General Election 2019 - possible copyright infringement, actually

Readers from outside of the UK political bubble (and who therefore might not yet be sick of UK politics) may be interested to know that (i) there is a general election on Thursday; and (ii) this election campaign has had more than its fair share of campaigning tactics that are dubious from an IP perspective.

For example, the Conservative Party registered and promoted the site, which contained a critique of the Labour manifesto, via Google Ads on the day of the Labour manifesto launch. The campaign group Led By Donkeys registered, offering it to sell the domain to the real Brexit Party for £1 million (and rising).

It seems, however, that the best has been saved until last. The Conservatives have just released what may well be Boris Johnson's magnum opus, a film that has been dubbed "Brexit, Actually" online:

The film bears a striking resemblance to a well-known scene from Love, Actually, a film written by Richard Curtis (himself a high-profile campaigner and co-founder of Comic Relief). This resemblance is not coincidental, as acknowledged by the video description on YouTube: "Boris Johnson's funny election advert parodies Love Actually but makes an important point."

[Interestingly, this is the second campaign video for this election to evoke the same scene from Love, Actually. Labour candidate Dr Rosena Allin-Khan released a - less faithful - recreation a few weeks ago.]

Copyright infringement? 

It seems safe to assume that Brexit, Actually was not approved by Richard Curtis. To the extent that they are original, both the script and film of Love, Actually qualify for copyright protection in the UK as dramatic works within the scope of section 3(1) of the Copyright, Designs and Patents Act 1988 (CDPA). The works are capable of being performed and have the requisite certainty and unity.

Clearly, there has been copying of the scene. The question is whether what has been taken is a substantial part of Love Actually and/or constitutes the own intellectual creation (OIC) of Mr Curtis.

In contrast to Norowzian v Arks (in which the defendants' appropriation of the claimant's film was limited to the jump-cutting editing style and certain movements in a different order) there are several similarities between the relevant scene of Love, Actually and Brexit, Actually that go beyond the simple idea of conveying a message silently on a doorstep using cue cards. There are three identical lines in an identical order ("I'll get it"; "It's carol singers" (in response to a cue card reading: "Say it's carol singers"); and "Give them a quid and tell them to bugger off"). The background song, played via a now largely obsolete portable stereo, is the same (Silent Night). Some of the cards are the same or similar ("It's carol singers"; "With any luck, by next year"; "But for now let me say"; "Until I/you look like this"). To the author, we are entering the territory of expression of an idea/OIC rather than an idea per se (notwithstanding that the relevant elements make up only a small part of Love, Actually, as a whole), assuming that the relevant elements are original.

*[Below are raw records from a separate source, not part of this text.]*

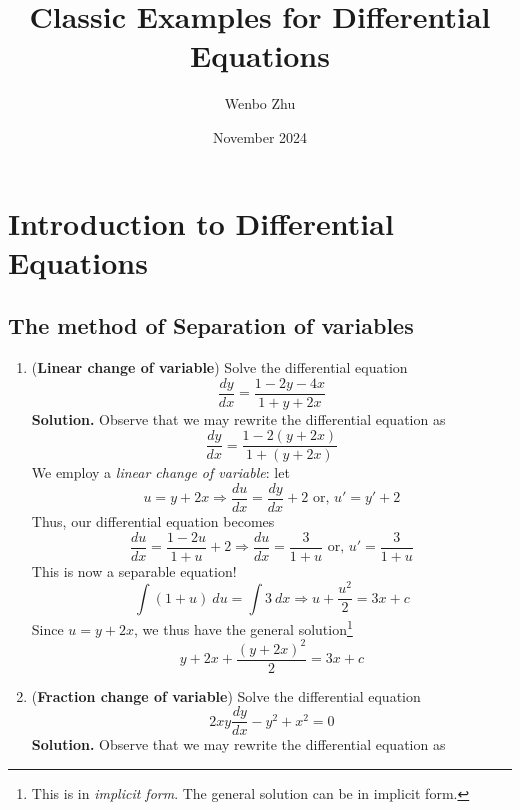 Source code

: \documentclass{article}
\title{Classic Examples for Differential Equations}
\author{Wenbo Zhu}
\date{November 2024}
\begin{document}
\maketitle

\section{Introduction to Differential Equations}
\subsection{The method of Separation of variables}
\begin{enumerate}
    \item (\textbf{Linear change of variable}) Solve the differential equation
    \begin{equation}
        \frac{dy}{dx}=\frac{1-2y-4x}{1+y+2x}
    \end{equation}
    \textbf{Solution.} Observe that we may rewrite the differential equation as
    \begin{equation*}
        \frac{dy}{dx}=\frac{1-2(y+2x)}{1+(y+2x)}
    \end{equation*}
    We employ a \textit{linear change of variable}: let
    \begin{equation*}
        u=y+2x\Rightarrow \frac{du}{dx}=\frac{dy}{dx}+2 \text{ or, }u'=y'+2
    \end{equation*}
    Thus, our differential equation becomes
    \begin{equation*}
        \frac{du}{dx}=\frac{1-2u}{1+u}+2\Rightarrow\frac{du}{dx}=\frac{3}{1+u} \text{ or, }u'=\frac{3}{1+u}
    \end{equation*}
    This is now a separable equation!
    \begin{equation*}
        \int(1+u)~du=\int3~dx\Rightarrow u+\frac{u^2}{2}=3x+c
    \end{equation*}
    Since $u=y+2x$, we thus have the general solution\footnote{This is in \textit{implicit form}. The general solution can be in implicit form.}
    \begin{equation*}
        y+2x+\frac{(y+2x)^2}{2}=3x+c
    \end{equation*}
    \newpage
    \item (\textbf{Fraction change of variable}) Solve the differential equation
    \begin{equation}
        2xy\frac{dy}{dx}-y^2+x^2=0
    \end{equation}
    \textbf{Solution.} Observe that we may rewrite the differential equation as

\end{enumerate}
\end{document}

To this GuestKat, the Conservatives' purported defence of parody is flimsy. From Deckmyn, we know that to qualify as a permitted act of parody under section 30A(1) CDPA, the use of a copyright work must (i) be for the purpose of parody; and (ii) fair dealing. Parody is an autonomous concept of EU law, the essential characteristics of which are "first, to evoke an existing work while being noticeably different from it, and, secondly, to constitute an expression of humour or mockery". While Brexit, Actually arguably meets these criteria, in this GuestKat's view there is a fundamental problem: the film has been made for the purpose of making a political point, and the parody element is an incidental, or secondary, purpose.

There is no UK authority on parody under section 30A, but based on the CJEU jurisprudence it seems to this GuestKat that the Conservative Party would be in all sorts of trouble were it to face a copyright infringement claim. There would also be important arguments in relation to fair dealing, such as whether Brexit, Actually amounts to a derogatory treatment of the original work, whether acknowledgement is necessary (and, if so, whether sufficient acknowledgement has been given), etc..

It will be interesting to watch whether any legal action results from Brexit, Actually. Arguably, the horse has already bolted in this case. But that has not stopped authors from taking action in the past, particularly if motivated by matters of principle.

Readers' thoughts are extremely welcome. Thanks to Oriana Williams for the tip-off.